PROBLEM STATEMENT: Where a line of the data holds the word "single", copy that line.

※

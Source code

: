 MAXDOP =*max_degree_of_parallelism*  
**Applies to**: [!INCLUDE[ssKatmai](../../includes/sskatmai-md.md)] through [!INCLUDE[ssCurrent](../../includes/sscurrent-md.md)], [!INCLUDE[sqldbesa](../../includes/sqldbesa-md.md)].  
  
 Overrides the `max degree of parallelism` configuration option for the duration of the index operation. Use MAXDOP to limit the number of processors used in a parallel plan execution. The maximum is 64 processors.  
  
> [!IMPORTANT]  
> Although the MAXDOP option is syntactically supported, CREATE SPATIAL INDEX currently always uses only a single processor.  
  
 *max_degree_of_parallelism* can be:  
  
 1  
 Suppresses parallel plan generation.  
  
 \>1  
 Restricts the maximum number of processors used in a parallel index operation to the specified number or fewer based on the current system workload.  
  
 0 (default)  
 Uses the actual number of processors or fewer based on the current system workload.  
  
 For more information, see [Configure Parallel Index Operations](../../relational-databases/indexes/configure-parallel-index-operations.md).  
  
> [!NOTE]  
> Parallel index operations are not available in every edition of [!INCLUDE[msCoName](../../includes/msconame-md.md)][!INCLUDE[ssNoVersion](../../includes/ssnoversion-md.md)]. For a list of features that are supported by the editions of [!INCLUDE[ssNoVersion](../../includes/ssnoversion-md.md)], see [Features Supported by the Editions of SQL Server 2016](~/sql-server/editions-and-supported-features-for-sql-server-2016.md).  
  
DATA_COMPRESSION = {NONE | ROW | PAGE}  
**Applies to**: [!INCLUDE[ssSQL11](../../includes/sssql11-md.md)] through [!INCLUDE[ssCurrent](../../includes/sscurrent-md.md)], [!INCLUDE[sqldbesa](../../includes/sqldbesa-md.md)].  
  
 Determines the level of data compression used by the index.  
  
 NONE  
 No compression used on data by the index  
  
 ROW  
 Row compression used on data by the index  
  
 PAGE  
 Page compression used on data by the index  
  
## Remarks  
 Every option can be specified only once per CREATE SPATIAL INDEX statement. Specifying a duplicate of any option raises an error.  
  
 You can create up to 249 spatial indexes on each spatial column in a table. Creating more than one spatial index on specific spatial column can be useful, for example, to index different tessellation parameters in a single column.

※

YOUR RESPONSE:
> Although the MAXDOP option is syntactically supported, CREATE SPATIAL INDEX currently always uses only a single processor.  
 You can create up to 249 spatial indexes on each spatial column in a table. Creating more than one spatial index on specific spatial column can be useful, for example, to index different tessellation parameters in a single column.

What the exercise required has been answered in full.